### About this exercise:
Starting at the top of the records below, write out each line exactly as it stands, stopping after the line with "We can then"; exclude the pictures.

### Records shown:
········

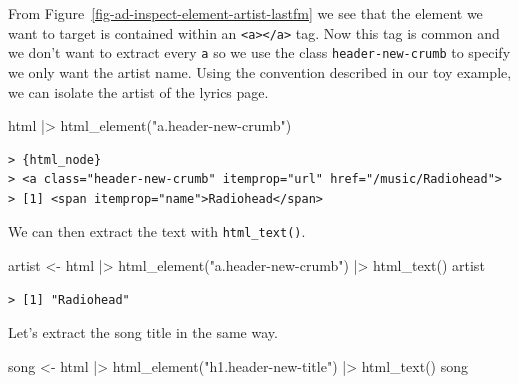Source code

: \documentclass[
  letterpaper,
]{latex/krantz}
\newenvironment{Shaded}{\begin{snugshade}}{\end{snugshade}}
\newcommand{\FunctionTok}[1]{\textcolor[rgb]{0.00,0.00,0.00}{#1}}
\newcommand{\NormalTok}[1]{\textcolor[rgb]{0.00,0.00,0.00}{#1}}
\newcommand{\OtherTok}[1]{\textcolor[rgb]{0.00,0.00,0.00}{#1}}
\newcommand{\SpecialCharTok}[1]{\textcolor[rgb]{0.00,0.00,0.00}{#1}}
\newcommand{\StringTok}[1]{\textcolor[rgb]{0.00,0.00,0.00}{#1}}
\begin{document}
From Figure~\ref{fig-ad-inspect-element-artist-lastfm} we see that the
element we want to target is contained within an
\texttt{\textless{}a\textgreater{}\textless{}/a\textgreater{}} tag. Now
this tag is common and we don't want to extract every \texttt{a} so we
use the class \texttt{header-new-crumb} to specify we only want the
artist name. Using the convention described in our toy example, we can
isolate the artist of the lyrics page.

\begin{Shaded}
\begin{Highlighting}[]
\NormalTok{html }\SpecialCharTok{|\textgreater{}} 
  \FunctionTok{html\_element}\NormalTok{(}\StringTok{"a.header{-}new{-}crumb"}\NormalTok{)}
\end{Highlighting}
\end{Shaded}

\begin{verbatim}
> {html_node}
> <a class="header-new-crumb" itemprop="url" href="/music/Radiohead">
> [1] <span itemprop="name">Radiohead</span>
\end{verbatim}

We can then extract the text with \texttt{html\_text()}.

\begin{Shaded}
\begin{Highlighting}[]
\NormalTok{artist }\OtherTok{\textless{}{-}} 
\NormalTok{  html }\SpecialCharTok{|\textgreater{}} 
  \FunctionTok{html\_element}\NormalTok{(}\StringTok{"a.header{-}new{-}crumb"}\NormalTok{) }\SpecialCharTok{|\textgreater{}} 
  \FunctionTok{html\_text}\NormalTok{()}
\NormalTok{artist}
\end{Highlighting}
\end{Shaded}

\begin{verbatim}
> [1] "Radiohead"
\end{verbatim}

Let's extract the song title in the same way.

\begin{Shaded}
\begin{Highlighting}[]
\NormalTok{song }\OtherTok{\textless{}{-}} 
\NormalTok{  html }\SpecialCharTok{|\textgreater{}} 
  \FunctionTok{html\_element}\NormalTok{(}\StringTok{"h1.header{-}new{-}title"}\NormalTok{) }\SpecialCharTok{|\textgreater{}} 
  \FunctionTok{html\_text}\NormalTok{()}
\NormalTok{song}
\end{Highlighting}
\end{Shaded}
\end{document}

········

### Output of the exercise:
Source code

: \documentclass[
  letterpaper,
]{latex/krantz}
\newenvironment{Shaded}{\begin{snugshade}}{\end{snugshade}}
\newcommand{\FunctionTok}[1]{\textcolor[rgb]{0.00,0.00,0.00}{#1}}
\newcommand{\NormalTok}[1]{\textcolor[rgb]{0.00,0.00,0.00}{#1}}
\newcommand{\OtherTok}[1]{\textcolor[rgb]{0.00,0.00,0.00}{#1}}
\newcommand{\SpecialCharTok}[1]{\textcolor[rgb]{0.00,0.00,0.00}{#1}}
\newcommand{\StringTok}[1]{\textcolor[rgb]{0.00,0.00,0.00}{#1}}
\begin{document}
From Figure~\ref{fig-ad-inspect-element-artist-lastfm} we see that the
element we want to target is contained within an
\texttt{\textless{}a\textgreater{}\textless{}/a\textgreater{}} tag. Now
this tag is common and we don't want to extract every \texttt{a} so we
use the class \texttt{header-new-crumb} to specify we only want the
artist name. Using the convention described in our toy example, we can
isolate the artist of the lyrics page.

\begin{Shaded}
\begin{Highlighting}[]
\NormalTok{html }\SpecialCharTok{|\textgreater{}} 
  \FunctionTok{html\_element}\NormalTok{(}\StringTok{"a.header{-}new{-}crumb"}\NormalTok{)}
\end{Highlighting}
\end{Shaded}

\begin{verbatim}
> {html_node}
> <a class="header-new-crumb" itemprop="url" href="/music/Radiohead">
> [1] <span itemprop="name">Radiohead</span>
\end{verbatim}

We can then extract the text with \texttt{html\_text()}.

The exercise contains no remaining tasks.